Dossier : Femmes de polytechniqueMagazine N°Rose Dieng (1976) Par Sylvie HATTEMER-LEFÈVRE

La vie sans Rose ? Ce fut d’abord un grand vide. Puis un étrange silence. Plus de bra­ce­lets tin­tin­na­bu­lant au rythme de ses pas. Ni d’éclats de rire si pro­fonds qu’ils gal­va­ni­saient ses équipes. Ni ces grands sou­rires lumi­neux qui enso­leillaient les cœurs. Et encore moins la voix douce, mais ferme, de celle qui était tou­jours à l’écoute de l’autre.

Ne jamais renoncer

Mais la vie sans Rose, cette jeune Séné­ga­laise pro­dige arri­vée à vingt ans en France pour faire ses classes pré­pa­ra­toires au lycée Féne­lon avant d’intégrer l’École poly­tech­nique en 1976, c’est aus­si, depuis son décès en 2008, deve­nu l’obligation pour ses équipes et ses col­lègues de conti­nuer à défri­cher les maquis de l’intelligence arti­fi­cielle. D’ouvrir encore et encore de nou­velles portes. De dépas­ser les fron­tières du pos­sible. Et comme elle, par-des­sus tout de ne jamais renoncer.

La première africaine

L’histoire de Rose est d’abord celle d’un des­tin hors du com­mun. Celui d’une gamine née à Dakar en 1956, dans une famille de sept enfants. Une jeune fille qui, depuis son plus jeune âge, avait deux modèles, Gand­hi et Mar­tin Luther King. Une élève bos­seuse et brillante qui, durant sa sco­la­ri­té, a excel­lé dans toutes les matières. Douée en maths comme en lettres, elle rêvait d’être écri­vain. Mais son prof de phy­sique de l’époque réus­sit à la convaincre de suivre une filière scien­ti­fique. En 1976, elle est la pre­mière Afri­caine à inté­grer l’École poly­tech­nique. Puis, en 1992, la deuxième femme à deve­nir chef de pro­jet et à diri­ger une équipe de recherche à l’INRIA, de Sophia-Anti­po­lis. En 2005, ses tra­vaux sur l’intelligence arti­fi­cielle lui vau­dront d’obtenir le prix Irène Juliot-Curie, une des plus hautes dis­tinc­tions dans l’univers de la recherche. Et d’être une som­mi­té mon­dia­le­ment res­pec­tée par ses pairs.

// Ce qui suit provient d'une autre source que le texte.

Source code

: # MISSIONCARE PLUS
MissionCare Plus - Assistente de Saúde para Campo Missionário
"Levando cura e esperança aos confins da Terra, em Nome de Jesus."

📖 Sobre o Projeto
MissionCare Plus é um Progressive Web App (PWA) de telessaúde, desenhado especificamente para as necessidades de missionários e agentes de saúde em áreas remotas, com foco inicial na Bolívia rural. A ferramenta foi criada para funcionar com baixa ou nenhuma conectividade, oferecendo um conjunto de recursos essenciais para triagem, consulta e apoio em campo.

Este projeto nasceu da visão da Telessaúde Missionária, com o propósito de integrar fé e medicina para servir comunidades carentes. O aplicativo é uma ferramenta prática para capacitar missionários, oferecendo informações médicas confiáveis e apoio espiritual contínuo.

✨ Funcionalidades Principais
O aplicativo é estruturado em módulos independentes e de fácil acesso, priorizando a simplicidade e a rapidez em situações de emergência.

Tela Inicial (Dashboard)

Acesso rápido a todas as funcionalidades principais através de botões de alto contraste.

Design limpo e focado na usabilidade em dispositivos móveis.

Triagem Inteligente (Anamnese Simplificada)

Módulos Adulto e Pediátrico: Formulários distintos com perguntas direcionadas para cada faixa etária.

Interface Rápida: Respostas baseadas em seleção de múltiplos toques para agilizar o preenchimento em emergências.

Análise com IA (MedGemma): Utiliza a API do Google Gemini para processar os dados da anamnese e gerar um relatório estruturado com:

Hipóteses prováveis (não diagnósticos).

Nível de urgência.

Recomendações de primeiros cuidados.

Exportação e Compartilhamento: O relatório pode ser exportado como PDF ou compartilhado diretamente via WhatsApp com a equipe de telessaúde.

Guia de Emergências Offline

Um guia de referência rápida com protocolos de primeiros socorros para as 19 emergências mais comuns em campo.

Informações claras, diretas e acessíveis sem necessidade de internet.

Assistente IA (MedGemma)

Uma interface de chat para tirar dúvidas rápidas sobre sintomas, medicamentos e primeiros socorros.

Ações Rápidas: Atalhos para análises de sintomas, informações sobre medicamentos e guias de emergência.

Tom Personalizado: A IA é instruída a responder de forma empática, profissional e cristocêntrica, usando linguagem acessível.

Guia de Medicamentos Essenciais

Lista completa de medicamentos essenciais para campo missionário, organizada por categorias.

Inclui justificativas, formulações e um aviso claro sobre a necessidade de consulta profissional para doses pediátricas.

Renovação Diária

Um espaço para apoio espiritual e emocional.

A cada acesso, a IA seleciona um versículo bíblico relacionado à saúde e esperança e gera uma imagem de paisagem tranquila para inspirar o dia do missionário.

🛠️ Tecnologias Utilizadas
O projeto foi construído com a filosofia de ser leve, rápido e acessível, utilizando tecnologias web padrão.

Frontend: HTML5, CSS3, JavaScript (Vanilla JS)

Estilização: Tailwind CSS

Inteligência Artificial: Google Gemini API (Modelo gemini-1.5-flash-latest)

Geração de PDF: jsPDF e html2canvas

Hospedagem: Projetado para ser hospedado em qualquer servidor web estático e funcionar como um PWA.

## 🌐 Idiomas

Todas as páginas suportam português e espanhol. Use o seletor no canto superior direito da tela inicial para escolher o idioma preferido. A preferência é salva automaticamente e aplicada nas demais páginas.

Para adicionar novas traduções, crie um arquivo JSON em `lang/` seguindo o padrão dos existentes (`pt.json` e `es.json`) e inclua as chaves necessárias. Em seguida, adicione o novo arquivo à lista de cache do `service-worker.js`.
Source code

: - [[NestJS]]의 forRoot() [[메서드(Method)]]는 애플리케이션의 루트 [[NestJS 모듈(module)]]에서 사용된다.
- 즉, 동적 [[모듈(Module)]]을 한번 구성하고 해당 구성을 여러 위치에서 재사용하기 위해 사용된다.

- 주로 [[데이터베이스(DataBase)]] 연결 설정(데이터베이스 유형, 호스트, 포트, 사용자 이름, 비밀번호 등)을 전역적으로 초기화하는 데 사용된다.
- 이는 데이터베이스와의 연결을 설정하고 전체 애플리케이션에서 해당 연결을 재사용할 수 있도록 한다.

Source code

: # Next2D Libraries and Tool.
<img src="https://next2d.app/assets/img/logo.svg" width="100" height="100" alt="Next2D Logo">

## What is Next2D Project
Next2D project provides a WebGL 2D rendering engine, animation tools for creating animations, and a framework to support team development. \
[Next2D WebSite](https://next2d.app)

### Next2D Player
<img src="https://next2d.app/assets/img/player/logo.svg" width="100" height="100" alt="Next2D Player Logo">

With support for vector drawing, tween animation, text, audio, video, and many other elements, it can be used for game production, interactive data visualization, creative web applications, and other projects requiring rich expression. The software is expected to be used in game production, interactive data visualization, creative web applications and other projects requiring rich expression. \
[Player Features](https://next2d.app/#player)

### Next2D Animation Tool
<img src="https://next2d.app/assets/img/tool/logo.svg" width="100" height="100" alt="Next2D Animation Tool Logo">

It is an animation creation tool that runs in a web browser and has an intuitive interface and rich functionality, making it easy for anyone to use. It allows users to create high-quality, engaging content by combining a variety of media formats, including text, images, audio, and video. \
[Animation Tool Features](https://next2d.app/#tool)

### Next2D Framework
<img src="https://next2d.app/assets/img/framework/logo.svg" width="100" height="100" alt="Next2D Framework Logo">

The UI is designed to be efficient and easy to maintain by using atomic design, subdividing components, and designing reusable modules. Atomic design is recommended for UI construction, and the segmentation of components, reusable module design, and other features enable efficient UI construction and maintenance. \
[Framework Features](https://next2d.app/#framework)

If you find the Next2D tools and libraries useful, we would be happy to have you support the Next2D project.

La passion, le défi, l’humanisme

Autant d’honneurs et de réus­sites auraient pu lui tour­ner la tête.Il n’en n’a jamais rien été. Car le moteur de Rose n’a jamais été les dis­tinc­tions. Ses trucs à elle, c’était la pas­sion, le défi, l’humanisme. Sa pas­sion lui don­nait l’énergie de repous­ser les limites du savoir. Une quête jamais assou­vie. Son obses­sion ? Le devoir de mémoire : « Si vous ne sau­ve­gar­dez pas l’information, vous la per­dez », expli­quait-elle à ses équipes. Alors, elle a pas­sé sa vie à tra­vailler sur des sys­tèmes d’organisation per­met­tant de sau­ve­gar­der les don­nées, les infor­ma­tions, parce que, pour elle, la trans­mis­sion est le vec­teur qui per­met de béné­fi­cier de l’expérience. Et donc d’avancer. Ses tra­vaux sur la séman­tique sont aujourd’hui deve­nus des réfé­rences pour les moteurs de recherche sur Internet.

L’exigence, l’écoute et la bonté

Son défi était de ne jamais bri­ser l’espoir que son pays avait pla­cé en elle. Même si par­fois la nos­tal­gie la tarau­dait, elle se savait plus utile en France qu’à Dakar. Mais jamais elle n’a vou­lu renon­cer à sa natio­na­li­té séné­ga­laise. Son huma­nisme, sur­tout, lui vaut de res­ter dans le cœur et la mémoire de ceux qui ont eu la chance de par­ta­ger ses tra­vaux. Dans un uni­vers où, comme par­tout, la com­pé­ti­tion a dur­ci les rap­ports humains, elle a prou­vé que l’exigence pou­vait coha­bi­ter avec l’écoute et la bon­té. Par­des­sus tout, Rose était une dame de cœur.